# [Exercise prompt]
Please state the number of lines in the records below that contain the string "issues", and nothing further.

# [Listed entries]
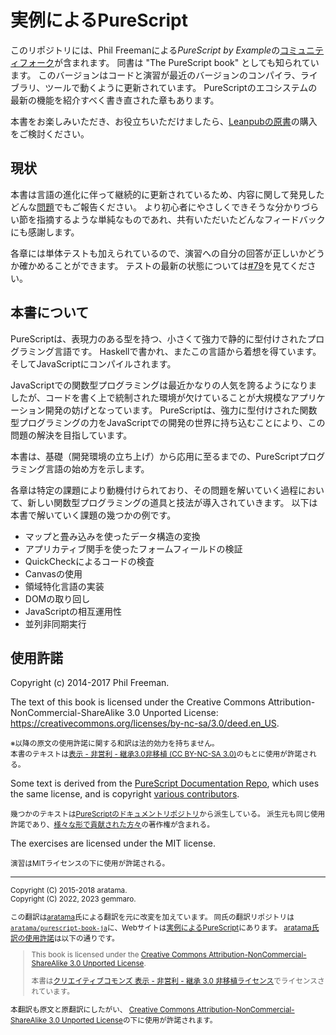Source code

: # 実例によるPureScript

このリポジトリには、Phil Freemanによる*PureScript by
Example*の[コミュニティフォーク](https://github.com/purescript-contrib/purescript-book/)が含まれます。
同書は "The PureScript book" としても知られています。
このバージョンはコードと演習が最近のバージョンのコンパイラ、ライブラリ、ツールで動くように更新されています。
PureScriptのエコシステムの最新の機能を紹介すべく書き直された章もあります。

本書をお楽しみいただき、お役立ちいただけましたら、[Leanpubの原書](https://leanpub.com/purescript)の購入をご検討ください。

## 現状

本書は言語の進化に伴って継続的に更新されているため、内容に関して発見したどんな[問題](https://github.com/purescript-contrib/purescript-book/issues)でもご報告ください。
より初心者にやさしくできそうな分かりづらい節を指摘するような単純なものであれ、共有いただいたどんなフィードバックにも感謝します。

各章には単体テストも加えられているので、演習への自分の回答が正しいかどうか確かめることができます。
テストの最新の状態については[#79](https://github.com/purescript-contrib/purescript-book/issues/79)を見てください。

## 本書について

PureScriptは、表現力のある型を持つ、小さくて強力で静的に型付けされたプログラミング言語です。
Haskellで書かれ、またこの言語から着想を得ています。
そしてJavaScriptにコンパイルされます。

JavaScriptでの関数型プログラミングは最近かなりの人気を誇るようになりましたが、コードを書く上で統制された環境が欠けていることが大規模なアプリケーション開発の妨げとなっています。
PureScriptは、強力に型付けされた関数型プログラミングの力をJavaScriptでの開発の世界に持ち込むことにより、この問題の解決を目指しています。

本書は、基礎（開発環境の立ち上げ）から応用に至るまでの、PureScriptプログラミング言語の始め方を示します。

各章は特定の課題により動機付けられており、その問題を解いていく過程において、新しい関数型プログラミングの道具と技法が導入されていきます。
以下は本書で解いていく課題の幾つかの例です。

- マップと畳み込みを使ったデータ構造の変換
- アプリカティブ関手を使ったフォームフィールドの検証
- QuickCheckによるコードの検査
- Canvasの使用
- 領域特化言語の実装
- DOMの取り回し
- JavaScriptの相互運用性
- 並列非同期実行

## 使用許諾

Copyright (c) 2014-2017 Phil Freeman.

The text of this book is licensed under the Creative Commons
Attribution-NonCommercial-ShareAlike 3.0 Unported License:
<https://creativecommons.org/licenses/by-nc-sa/3.0/deed.en_US>.

<small>※以降の原文の使用許諾に関する和訳は法的効力を持ちません。<br>
本書のテキストは<a
href="https://creativecommons.org/licenses/by-nc-sa/3.0/deed.ja">表示 - 非営利 -
継承3.0非移植 (CC BY-NC-SA 3.0)</a>のもとに使用が許諾される。</small>

Some text is derived from the [PureScript Documentation
Repo](https://github.com/purescript/documentation), which uses the same
license, and is copyright [various
contributors](https://github.com/purescript/documentation/blob/master/CONTRIBUTORS.md).

<small>幾つかのテキストは[PureScriptのドキュメントリポジトリ](https://github.com/purescript/documentation)から派生している。
派生元も同じ使用許諾であり、[様々な形で貢献された方々](https://github.com/purescript/documentation/blob/master/CONTRIBUTORS.md)の著作権が含まれる。</small>

The exercises are licensed under the MIT license.

<small>演習はMITライセンスの下に使用が許諾される。</small>

- - -

<small>

Copyright (C) 2015-2018 aratama.<br>
Copyright (C) 2022, 2023 gemmaro.

この翻訳は[aratama](https://github.com/aratama)氏による翻訳を元に改変を加えています。
同氏の翻訳リポジトリは[`aratama/purescript-book-ja`](https://github.com/aratama/purescript-book-ja)に、Webサイトは[実例によるPureScript](http://aratama.github.io/purescript/)にあります。
[aratama氏訳の使用許諾](http://aratama.github.io/purescript/)は以下の通りです。

> This book is licensed under the [Creative Commons Attribution-NonCommercial-ShareAlike 3.0 Unported License](http://creativecommons.org/licenses/by-nc-sa/3.0/deed.en_US).
>
> 本書は[クリエイティブコモンズ 表示 - 非営利 - 継承 3.0 非移植ライセンス](http://creativecommons.org/licenses/by-nc-sa/3.0/deed.ja)でライセンスされています。

本翻訳も原文と原翻訳にしたがい、
[Creative Commons Attribution-NonCommercial-ShareAlike 3.0 Unported License](https://creativecommons.org/licenses/by-nc-sa/3.0/deed.en_US)の下に使用が許諾されます。

</small>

# [Exercise output]
2